ASSIGNMENT: The answer must consist of every line in the data below that holds the word "Streak".

DATASET RECORDS:
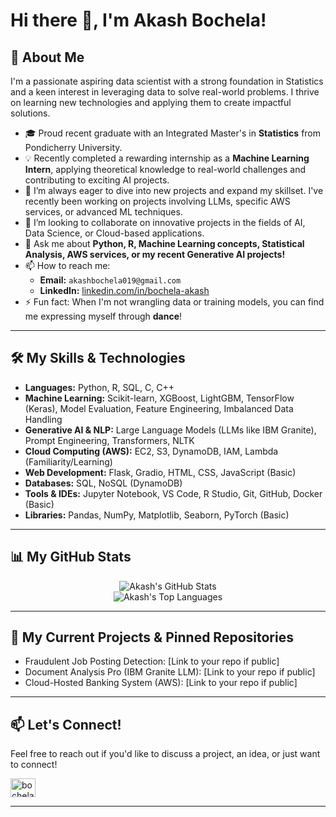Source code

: # Hi there 👋, I'm Akash Bochela!

<p align="center">
  <a href="https://github.com/019akash">
  </a>
</p>

## 🚀 About Me

I'm a passionate aspiring data scientist with a strong foundation in Statistics and a keen interest in leveraging data to solve real-world problems. I thrive on learning new technologies and applying them to create impactful solutions.

*   🎓 Proud recent graduate with an Integrated Master's in **Statistics** from Pondicherry University.
*   💡 Recently completed a rewarding internship as a **Machine Learning Intern**, applying theoretical knowledge to real-world challenges and contributing to exciting AI projects.
*   🌱 I’m always eager to dive into new projects and expand my skillset. I've recently been working on projects involving LLMs, specific AWS services, or advanced ML techniques.
*   👯 I’m looking to collaborate on innovative projects in the fields of AI, Data Science, or Cloud-based applications.
*   💬 Ask me about **Python, R, Machine Learning concepts, Statistical Analysis, AWS services, or my recent Generative AI projects!**
*   📫 How to reach me:
    *   **Email:** `akashbochela019@gmail.com`
    *   **LinkedIn:** [linkedin.com/in/bochela-akash](https://linkedin.com/in/bochela-akash)
*   ⚡ Fun fact: When I'm not wrangling data or training models, you can find me expressing myself through **dance**!

---

## 🛠️ My Skills & Technologies

*   **Languages:** Python, R, SQL, C, C++
*   **Machine Learning:** Scikit-learn, XGBoost, LightGBM, TensorFlow (Keras), Model Evaluation, Feature Engineering, Imbalanced Data Handling
*   **Generative AI & NLP:** Large Language Models (LLMs like IBM Granite), Prompt Engineering, Transformers, NLTK
*   **Cloud Computing (AWS):** EC2, S3, DynamoDB, IAM, Lambda (Familiarity/Learning)
*   **Web Development:** Flask, Gradio, HTML, CSS, JavaScript (Basic)
*   **Databases:** SQL, NoSQL (DynamoDB)
*   **Tools & IDEs:** Jupyter Notebook, VS Code, R Studio, Git, GitHub, Docker (Basic)
*   **Libraries:** Pandas, NumPy, Matplotlib, Seaborn, PyTorch (Basic)

---

## 📊 My GitHub Stats

<p align="center">
  <img src="https://github-readme-stats.vercel.app/api?username=BochelaAkash&show_icons=true&theme=radical&rank_icon=github" alt="Akash's GitHub Stats"/>
  <br/>
  <img src="https://github-readme-stats.vercel.app/api/top-langs/?username=BochelaAkash&layout=compact&theme=radical" alt="Akash's Top Languages"/>
  <br/>
  <!-- Optional: Streak Stats -->
  <!-- <img src="https://github-readme-streak-stats.herokuapp.com/?user=BochelaAkash&theme=radical" alt="Akash's GitHub Streak"/> -->
</p>

---

## 🌱 My Current Projects & Pinned Repositories

*   Fraudulent Job Posting Detection: [Link to your repo if public]
*   Document Analysis Pro (IBM Granite LLM): [Link to your repo if public]
*   Cloud-Hosted Banking System (AWS): [Link to your repo if public]

---

## 📫 Let's Connect!

Feel free to reach out if you'd like to discuss a project, an idea, or just want to connect!

<p align="left">
  <a href="https://linkedin.com/in/bochela-akash" target="blank"><img align="center" src="https://raw.githubusercontent.com/rahuldkjain/github-profile-readme-generator/master/src/images/icons/Social/linked-in-alt.svg" alt="bochela-akash" height="30" width="40" /></a>
  <!-- Add other social media links if you have them (e.g., Twitter, personal website) -->
  <!-- Example for email (though it's already in "About Me"):
  <a href="mailto:akashbochela019@gmail.com" target="blank"><img align="center" src="https://raw.githubusercontent.com/rahuldkjain/github-profile-readme-generator/master/src/images/icons/Social/gmail.svg" alt="akashbochela019" height="30" width="40" /></a>
  -->
</p>

---
<!-- Optional: Profile Visitors Count
<p align="left"> <img src="https://komarev.com/ghpvc/?username=BochelaAkash&label=Profile%20views&color=0e75b6&style=flat" alt="BochelaAkash" /> </p>
-->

ANSWER TO THE PROBLEM:
  <!-- Optional: Streak Stats -->
  <!-- <img src="https://github-readme-streak-stats.herokuapp.com/?user=BochelaAkash&theme=radical" alt="Akash's GitHub Streak"/> -->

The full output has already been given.